» **Data supplied**
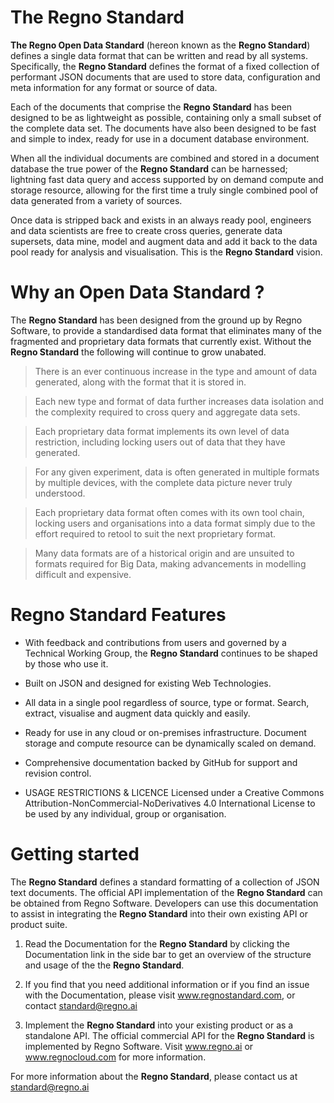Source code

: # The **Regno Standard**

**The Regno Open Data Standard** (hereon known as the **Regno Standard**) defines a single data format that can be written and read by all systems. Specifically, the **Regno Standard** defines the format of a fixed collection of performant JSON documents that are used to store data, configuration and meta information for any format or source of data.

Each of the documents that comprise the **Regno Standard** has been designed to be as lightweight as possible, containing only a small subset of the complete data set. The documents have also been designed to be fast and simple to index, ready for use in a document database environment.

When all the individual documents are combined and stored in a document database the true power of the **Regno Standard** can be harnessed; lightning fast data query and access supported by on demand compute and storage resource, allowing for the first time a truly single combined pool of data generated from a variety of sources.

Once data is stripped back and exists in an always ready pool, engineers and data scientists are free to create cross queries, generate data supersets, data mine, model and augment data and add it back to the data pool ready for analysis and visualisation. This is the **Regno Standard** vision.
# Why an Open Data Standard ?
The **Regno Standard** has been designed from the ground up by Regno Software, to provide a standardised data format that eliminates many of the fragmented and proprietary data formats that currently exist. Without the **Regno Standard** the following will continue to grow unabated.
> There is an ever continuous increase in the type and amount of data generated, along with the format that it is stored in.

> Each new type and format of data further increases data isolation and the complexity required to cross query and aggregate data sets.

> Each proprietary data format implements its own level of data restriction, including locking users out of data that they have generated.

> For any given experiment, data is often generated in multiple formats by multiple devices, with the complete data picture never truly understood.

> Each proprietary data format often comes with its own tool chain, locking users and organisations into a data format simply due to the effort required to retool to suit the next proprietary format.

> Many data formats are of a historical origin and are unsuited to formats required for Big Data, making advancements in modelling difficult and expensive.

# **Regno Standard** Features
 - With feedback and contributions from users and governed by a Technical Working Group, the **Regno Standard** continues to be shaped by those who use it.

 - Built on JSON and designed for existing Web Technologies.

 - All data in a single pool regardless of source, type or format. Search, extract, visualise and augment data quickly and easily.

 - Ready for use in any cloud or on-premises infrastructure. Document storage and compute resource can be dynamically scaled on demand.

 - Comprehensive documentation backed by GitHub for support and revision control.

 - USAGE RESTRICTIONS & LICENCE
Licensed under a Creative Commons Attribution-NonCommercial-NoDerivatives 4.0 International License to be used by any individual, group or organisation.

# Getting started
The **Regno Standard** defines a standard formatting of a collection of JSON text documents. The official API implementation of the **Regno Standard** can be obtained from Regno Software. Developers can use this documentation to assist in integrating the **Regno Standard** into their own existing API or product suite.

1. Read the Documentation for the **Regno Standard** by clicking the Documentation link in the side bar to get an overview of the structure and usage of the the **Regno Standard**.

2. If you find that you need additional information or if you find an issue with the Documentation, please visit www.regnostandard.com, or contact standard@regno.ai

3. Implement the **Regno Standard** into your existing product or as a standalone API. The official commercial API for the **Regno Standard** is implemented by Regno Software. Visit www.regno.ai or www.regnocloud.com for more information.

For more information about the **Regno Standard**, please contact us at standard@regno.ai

...

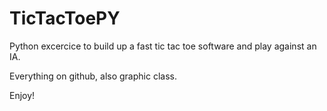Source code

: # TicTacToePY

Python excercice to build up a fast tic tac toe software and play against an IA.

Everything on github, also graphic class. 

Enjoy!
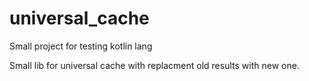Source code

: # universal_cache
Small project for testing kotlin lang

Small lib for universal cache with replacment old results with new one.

* * *

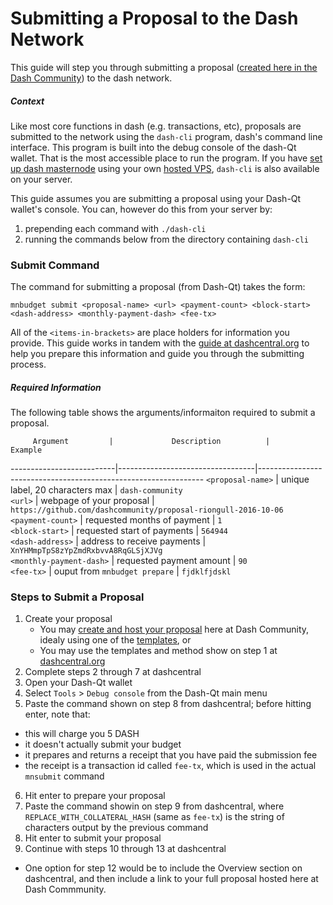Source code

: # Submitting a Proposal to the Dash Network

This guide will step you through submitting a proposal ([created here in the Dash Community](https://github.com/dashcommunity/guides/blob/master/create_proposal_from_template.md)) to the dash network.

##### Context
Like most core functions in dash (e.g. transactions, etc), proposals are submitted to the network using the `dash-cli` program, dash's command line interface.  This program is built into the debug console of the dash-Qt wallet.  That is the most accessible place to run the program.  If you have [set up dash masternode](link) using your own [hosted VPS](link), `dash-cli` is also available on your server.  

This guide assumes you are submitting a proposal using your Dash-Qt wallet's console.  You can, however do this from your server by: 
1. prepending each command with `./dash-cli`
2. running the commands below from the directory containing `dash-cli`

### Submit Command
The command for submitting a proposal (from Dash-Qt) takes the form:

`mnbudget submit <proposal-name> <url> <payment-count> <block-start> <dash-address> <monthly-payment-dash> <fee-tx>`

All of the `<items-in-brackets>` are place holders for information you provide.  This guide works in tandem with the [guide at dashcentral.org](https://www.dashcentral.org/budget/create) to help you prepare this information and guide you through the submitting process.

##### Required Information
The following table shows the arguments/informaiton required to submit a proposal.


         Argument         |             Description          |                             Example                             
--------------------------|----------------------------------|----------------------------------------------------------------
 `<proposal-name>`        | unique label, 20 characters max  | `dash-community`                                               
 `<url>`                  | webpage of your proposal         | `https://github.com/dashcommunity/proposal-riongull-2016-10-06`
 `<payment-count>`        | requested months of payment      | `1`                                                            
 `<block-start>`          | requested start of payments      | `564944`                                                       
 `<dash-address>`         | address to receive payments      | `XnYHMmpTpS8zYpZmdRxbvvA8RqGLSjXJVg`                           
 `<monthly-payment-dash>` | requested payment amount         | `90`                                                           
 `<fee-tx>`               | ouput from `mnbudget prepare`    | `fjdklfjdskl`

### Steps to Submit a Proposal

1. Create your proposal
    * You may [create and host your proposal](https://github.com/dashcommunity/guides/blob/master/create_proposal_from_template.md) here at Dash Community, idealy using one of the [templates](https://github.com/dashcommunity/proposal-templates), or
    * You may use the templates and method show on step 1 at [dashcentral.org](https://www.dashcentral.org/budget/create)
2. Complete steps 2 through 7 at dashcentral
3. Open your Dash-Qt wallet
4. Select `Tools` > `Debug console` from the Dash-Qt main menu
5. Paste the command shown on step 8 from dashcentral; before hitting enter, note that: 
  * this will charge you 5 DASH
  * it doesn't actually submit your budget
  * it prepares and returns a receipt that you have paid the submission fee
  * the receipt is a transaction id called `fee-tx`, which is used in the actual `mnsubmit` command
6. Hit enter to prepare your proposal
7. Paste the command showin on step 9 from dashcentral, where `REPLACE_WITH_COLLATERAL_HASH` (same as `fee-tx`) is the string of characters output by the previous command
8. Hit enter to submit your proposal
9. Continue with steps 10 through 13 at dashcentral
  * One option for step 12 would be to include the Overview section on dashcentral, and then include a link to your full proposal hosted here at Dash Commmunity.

» **Task prompt**
Look over the data above and show each line that contains "enter".

» **Written response**
5. Paste the command shown on step 8 from dashcentral; before hitting enter, note that: 
6. Hit enter to prepare your proposal
8. Hit enter to submit your proposal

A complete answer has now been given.